Stored data entries:
-- Opening Marker --
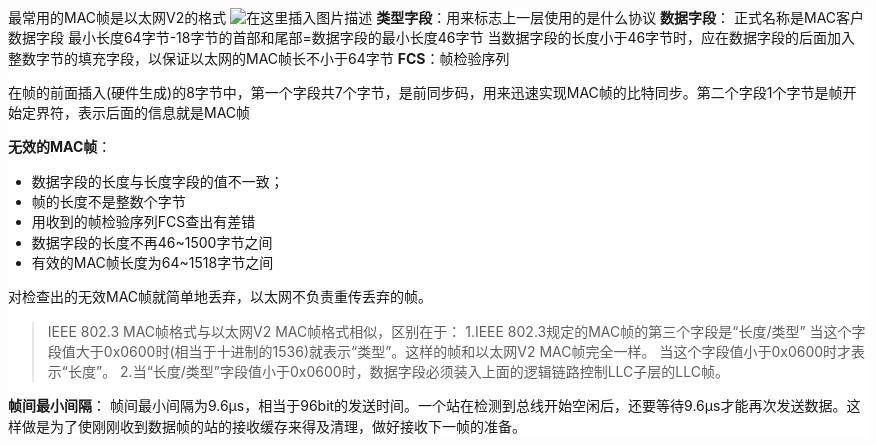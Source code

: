 最常用的MAC帧是以太网V2的格式
![在这里插入图片描述](https://cdn.jsdelivr.net/gh/shnpd/blog-pic@main/csdn/253a1e610f0f10bdee503b555bef148d_1740931061976.png)
**类型字段**：用来标志上一层使用的是什么协议
**数据字段**：
正式名称是MAC客户数据字段
最小长度64字节-18字节的首部和尾部=数据字段的最小长度46字节
当数据字段的长度小于46字节时，应在数据字段的后面加入整数字节的填充字段，以保证以太网的MAC帧长不小于64字节
**FCS**：帧检验序列

在帧的前面插入(硬件生成)的8字节中，第一个字段共7个字节，是前同步码，用来迅速实现MAC帧的比特同步。第二个字段1个字节是帧开始定界符，表示后面的信息就是MAC帧

**无效的MAC帧**：
- 数据字段的长度与长度字段的值不一致；
- 帧的长度不是整数个字节
- 用收到的帧检验序列FCS查出有差错
- 数据字段的长度不再46~1500字节之间
- 有效的MAC帧长度为64~1518字节之间

对检查出的无效MAC帧就简单地丢弃，以太网不负责重传丢弃的帧。

>IEEE 802.3 MAC帧格式与以太网V2 MAC帧格式相似，区别在于：
1.IEEE 802.3规定的MAC帧的第三个字段是“长度/类型”
当这个字段值大于0x0600时(相当于十进制的1536)就表示“类型”。这样的帧和以太网V2 MAC帧完全一样。
当这个字段值小于0x0600时才表示“长度”。
2.当“长度/类型”字段值小于0x0600时，数据字段必须装入上面的逻辑链路控制LLC子层的LLC帧。

**帧间最小间隔**：
帧间最小间隔为9.6μs，相当于96bit的发送时间。一个站在检测到总线开始空闲后，还要等待9.6μs才能再次发送数据。这样做是为了使刚刚收到数据帧的站的接收缓存来得及清理，做好接收下一帧的准备。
-- Closing Marker --
Description of the task: Every line above is to be reproduced verbatim, and the pictures are to be omitted.

Result of the task:
Source code

: 最常用的MAC帧是以太网V2的格式
![在这里插入图片描述](https://cdn.jsdelivr.net/gh/shnpd/blog-pic@main/csdn/253a1e610f0f10bdee503b555bef148d_1740931061976.png)
**类型字段**：用来标志上一层使用的是什么协议
**数据字段**：
正式名称是MAC客户数据字段
最小长度64字节-18字节的首部和尾部=数据字段的最小长度46字节
当数据字段的长度小于46字节时，应在数据字段的后面加入整数字节的填充字段，以保证以太网的MAC帧长不小于64字节
**FCS**：帧检验序列

在帧的前面插入(硬件生成)的8字节中，第一个字段共7个字节，是前同步码，用来迅速实现MAC帧的比特同步。第二个字段1个字节是帧开始定界符，表示后面的信息就是MAC帧

**无效的MAC帧**：
- 数据字段的长度与长度字段的值不一致；
- 帧的长度不是整数个字节
- 用收到的帧检验序列FCS查出有差错
- 数据字段的长度不再46~1500字节之间
- 有效的MAC帧长度为64~1518字节之间

对检查出的无效MAC帧就简单地丢弃，以太网不负责重传丢弃的帧。

>IEEE 802.3 MAC帧格式与以太网V2 MAC帧格式相似，区别在于：
1.IEEE 802.3规定的MAC帧的第三个字段是“长度/类型”
当这个字段值大于0x0600时(相当于十进制的1536)就表示“类型”。这样的帧和以太网V2 MAC帧完全一样。
当这个字段值小于0x0600时才表示“长度”。
2.当“长度/类型”字段值小于0x0600时，数据字段必须装入上面的逻辑链路控制LLC子层的LLC帧。

**帧间最小间隔**：
帧间最小间隔为9.6μs，相当于96bit的发送时间。一个站在检测到总线开始空闲后，还要等待9.6μs才能再次发送数据。这样做是为了使刚刚收到数据帧的站的接收缓存来得及清理，做好接收下一帧的准备。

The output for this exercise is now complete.